Officers to Be Taught to Recognize Human Trafficking
The women and men found engaged in commercial sex work are treated as victims and potential sources of information.
“Everyone isn’t a criminal and locking everyone up isn’t a solution for everything,” said Lori Stee, public policy director for Breaking Free, an organization dedicated to helping women who’ve escaped forced prostitution and slavery.
She said the attitude shift in the United States has been slow and is only now beginning with local, state and federal law enforcement agencies discovering that combating the problem means going after the ones who collect the money and the ones who spend the money.
“A majority of women experience it as paid rape, and they’re not making the money,” Stee said.
As defined by law, human trafficking is forcing or coercing a person — sometimes, but not always, involving transportation across borders — to perform services such as sex work, housekeeping, agricultural labor and construction. It often includes psychological manipulation, isolation and threats.

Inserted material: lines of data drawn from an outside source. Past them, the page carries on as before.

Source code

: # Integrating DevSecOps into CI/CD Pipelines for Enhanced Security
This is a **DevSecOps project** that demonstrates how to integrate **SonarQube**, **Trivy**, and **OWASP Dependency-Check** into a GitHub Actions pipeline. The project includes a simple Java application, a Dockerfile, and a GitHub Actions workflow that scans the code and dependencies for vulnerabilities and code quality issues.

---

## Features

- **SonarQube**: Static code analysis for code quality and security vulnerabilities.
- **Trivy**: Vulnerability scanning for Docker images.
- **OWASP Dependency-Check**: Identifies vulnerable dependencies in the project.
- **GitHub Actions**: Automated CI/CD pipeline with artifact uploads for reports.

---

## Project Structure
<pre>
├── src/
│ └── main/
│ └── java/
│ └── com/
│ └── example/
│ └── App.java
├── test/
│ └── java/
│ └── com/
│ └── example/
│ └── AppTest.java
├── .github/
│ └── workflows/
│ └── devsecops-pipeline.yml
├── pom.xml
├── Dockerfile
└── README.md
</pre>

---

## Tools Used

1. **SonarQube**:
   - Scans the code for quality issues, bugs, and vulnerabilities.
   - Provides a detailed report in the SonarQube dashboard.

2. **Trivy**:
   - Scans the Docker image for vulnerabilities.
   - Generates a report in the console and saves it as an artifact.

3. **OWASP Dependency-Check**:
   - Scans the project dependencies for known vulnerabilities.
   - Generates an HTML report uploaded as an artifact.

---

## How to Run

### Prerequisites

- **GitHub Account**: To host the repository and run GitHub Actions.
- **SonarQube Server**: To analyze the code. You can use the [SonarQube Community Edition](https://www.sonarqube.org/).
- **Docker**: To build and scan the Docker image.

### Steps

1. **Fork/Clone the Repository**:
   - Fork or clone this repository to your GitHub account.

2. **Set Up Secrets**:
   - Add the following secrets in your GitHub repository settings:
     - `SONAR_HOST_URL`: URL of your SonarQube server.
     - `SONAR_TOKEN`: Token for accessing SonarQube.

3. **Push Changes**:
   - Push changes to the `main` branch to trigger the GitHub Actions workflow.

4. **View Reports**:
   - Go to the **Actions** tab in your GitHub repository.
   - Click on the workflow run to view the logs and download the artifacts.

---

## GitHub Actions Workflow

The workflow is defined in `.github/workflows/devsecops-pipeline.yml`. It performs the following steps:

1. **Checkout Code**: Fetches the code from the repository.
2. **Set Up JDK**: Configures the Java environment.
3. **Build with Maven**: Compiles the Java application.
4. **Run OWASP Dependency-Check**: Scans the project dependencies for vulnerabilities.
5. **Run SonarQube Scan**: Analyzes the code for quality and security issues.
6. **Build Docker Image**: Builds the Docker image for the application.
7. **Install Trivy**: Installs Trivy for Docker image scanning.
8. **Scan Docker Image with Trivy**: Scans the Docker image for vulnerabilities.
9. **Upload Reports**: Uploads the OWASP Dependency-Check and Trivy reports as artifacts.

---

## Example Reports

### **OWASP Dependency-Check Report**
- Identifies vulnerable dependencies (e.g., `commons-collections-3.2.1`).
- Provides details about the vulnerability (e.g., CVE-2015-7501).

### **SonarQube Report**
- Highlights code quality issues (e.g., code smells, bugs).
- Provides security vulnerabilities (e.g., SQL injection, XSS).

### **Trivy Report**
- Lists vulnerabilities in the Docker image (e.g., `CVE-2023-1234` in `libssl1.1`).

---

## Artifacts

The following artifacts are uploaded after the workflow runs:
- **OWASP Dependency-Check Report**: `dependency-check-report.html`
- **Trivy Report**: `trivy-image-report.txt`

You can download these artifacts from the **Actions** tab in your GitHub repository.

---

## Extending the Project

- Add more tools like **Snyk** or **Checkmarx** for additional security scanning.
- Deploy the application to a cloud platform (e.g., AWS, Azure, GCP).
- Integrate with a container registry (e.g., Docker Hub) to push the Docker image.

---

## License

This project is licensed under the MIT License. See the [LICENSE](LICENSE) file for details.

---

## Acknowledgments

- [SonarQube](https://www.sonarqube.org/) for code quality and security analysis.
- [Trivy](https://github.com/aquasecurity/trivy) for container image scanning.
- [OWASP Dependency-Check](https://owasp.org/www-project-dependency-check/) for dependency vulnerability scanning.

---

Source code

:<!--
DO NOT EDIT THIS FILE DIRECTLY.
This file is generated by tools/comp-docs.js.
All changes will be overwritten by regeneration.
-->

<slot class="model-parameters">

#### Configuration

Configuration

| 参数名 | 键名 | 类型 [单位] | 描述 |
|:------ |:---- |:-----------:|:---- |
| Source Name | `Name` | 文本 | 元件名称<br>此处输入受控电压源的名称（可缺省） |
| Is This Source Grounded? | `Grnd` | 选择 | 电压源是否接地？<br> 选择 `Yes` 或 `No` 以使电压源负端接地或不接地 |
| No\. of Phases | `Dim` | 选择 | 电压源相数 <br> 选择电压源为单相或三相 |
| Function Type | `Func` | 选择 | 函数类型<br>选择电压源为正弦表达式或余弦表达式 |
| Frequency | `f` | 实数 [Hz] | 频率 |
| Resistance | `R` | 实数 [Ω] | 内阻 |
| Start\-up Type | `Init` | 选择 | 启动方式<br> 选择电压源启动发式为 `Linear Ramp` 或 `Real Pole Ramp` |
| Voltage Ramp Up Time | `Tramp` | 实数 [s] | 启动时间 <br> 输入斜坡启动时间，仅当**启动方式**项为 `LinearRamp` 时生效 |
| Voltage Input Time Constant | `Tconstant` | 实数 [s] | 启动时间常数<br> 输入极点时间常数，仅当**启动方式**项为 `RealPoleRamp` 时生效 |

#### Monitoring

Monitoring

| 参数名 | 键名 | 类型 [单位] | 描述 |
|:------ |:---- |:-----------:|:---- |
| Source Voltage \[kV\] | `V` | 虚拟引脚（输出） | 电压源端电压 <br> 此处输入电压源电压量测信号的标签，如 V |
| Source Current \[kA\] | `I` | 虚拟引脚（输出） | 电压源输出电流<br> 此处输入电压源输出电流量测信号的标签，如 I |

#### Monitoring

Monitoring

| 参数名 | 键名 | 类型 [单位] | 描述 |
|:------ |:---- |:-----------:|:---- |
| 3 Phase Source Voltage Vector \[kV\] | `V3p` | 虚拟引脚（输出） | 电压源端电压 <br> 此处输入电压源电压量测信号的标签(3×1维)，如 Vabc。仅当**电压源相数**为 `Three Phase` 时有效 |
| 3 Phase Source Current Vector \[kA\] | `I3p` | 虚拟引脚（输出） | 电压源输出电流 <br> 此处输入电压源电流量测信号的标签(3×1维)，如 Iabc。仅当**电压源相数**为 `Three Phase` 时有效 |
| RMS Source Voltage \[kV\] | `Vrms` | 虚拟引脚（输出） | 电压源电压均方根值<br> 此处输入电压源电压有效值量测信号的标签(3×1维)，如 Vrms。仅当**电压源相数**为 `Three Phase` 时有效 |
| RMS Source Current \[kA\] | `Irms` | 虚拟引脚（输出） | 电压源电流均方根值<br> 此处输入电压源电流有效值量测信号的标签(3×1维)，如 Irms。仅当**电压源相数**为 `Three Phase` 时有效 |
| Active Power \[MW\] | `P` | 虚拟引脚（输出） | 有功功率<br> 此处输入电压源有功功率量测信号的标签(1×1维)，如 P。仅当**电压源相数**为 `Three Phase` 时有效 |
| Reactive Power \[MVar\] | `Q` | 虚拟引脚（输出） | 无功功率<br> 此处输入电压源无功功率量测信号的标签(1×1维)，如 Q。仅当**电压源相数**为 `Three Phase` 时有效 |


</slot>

The Natchitoches case — in which a woman was allegedly chained outdoors and fed once a day — was shocking, but people are rarely discovered in such condition on American soil. According to the Modern Slavery Research Project at Loyola University, there are no precise statistics on the amount and scope of human trafficking cases in Louisiana. As the organization highlighted in a report this year, human trafficking sometimes occurs within families, such as the case of a Bossier Parish couple charged last year with forcing two of their underage female relatives to have sex with men.